--- Data extract ---

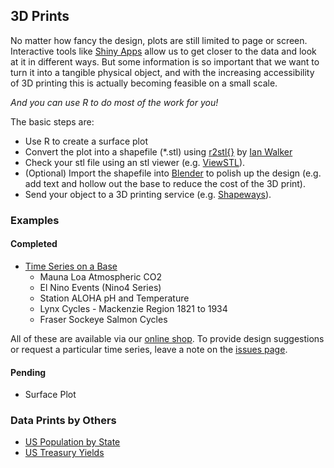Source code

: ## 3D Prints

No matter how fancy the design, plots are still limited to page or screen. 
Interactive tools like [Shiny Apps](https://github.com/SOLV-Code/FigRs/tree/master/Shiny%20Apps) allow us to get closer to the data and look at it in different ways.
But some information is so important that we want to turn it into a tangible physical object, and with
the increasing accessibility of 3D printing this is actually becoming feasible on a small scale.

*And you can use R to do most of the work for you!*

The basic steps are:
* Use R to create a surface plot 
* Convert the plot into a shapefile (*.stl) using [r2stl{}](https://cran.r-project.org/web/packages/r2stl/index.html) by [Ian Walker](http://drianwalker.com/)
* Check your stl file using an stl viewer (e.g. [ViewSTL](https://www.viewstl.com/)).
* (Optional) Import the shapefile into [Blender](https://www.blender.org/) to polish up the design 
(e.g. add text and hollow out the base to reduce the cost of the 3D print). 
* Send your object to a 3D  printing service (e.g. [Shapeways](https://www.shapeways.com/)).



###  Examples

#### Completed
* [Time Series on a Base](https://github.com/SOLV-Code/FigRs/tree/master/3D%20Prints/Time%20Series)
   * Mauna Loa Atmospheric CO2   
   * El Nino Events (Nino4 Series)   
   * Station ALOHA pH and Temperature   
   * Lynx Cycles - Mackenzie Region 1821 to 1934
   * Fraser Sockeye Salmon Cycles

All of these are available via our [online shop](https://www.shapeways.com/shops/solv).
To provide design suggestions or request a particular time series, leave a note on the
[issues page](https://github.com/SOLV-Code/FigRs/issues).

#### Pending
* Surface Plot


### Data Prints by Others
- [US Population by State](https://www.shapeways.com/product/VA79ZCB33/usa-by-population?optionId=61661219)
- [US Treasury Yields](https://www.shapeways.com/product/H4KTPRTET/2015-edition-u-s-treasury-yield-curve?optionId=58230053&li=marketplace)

---
--- Data extract ---

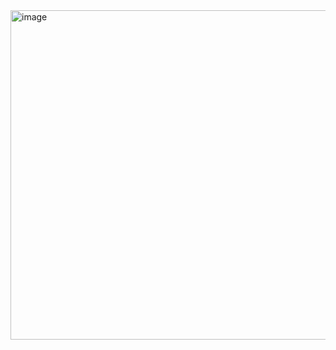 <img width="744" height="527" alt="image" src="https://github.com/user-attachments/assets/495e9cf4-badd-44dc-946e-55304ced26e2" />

---

Every line of the material that holds the word "your" must be found and copied.

* Check your stl file using an stl viewer (e.g. [ViewSTL](https://www.viewstl.com/)).
* Send your object to a 3D  printing service (e.g. [Shapeways](https://www.shapeways.com/)).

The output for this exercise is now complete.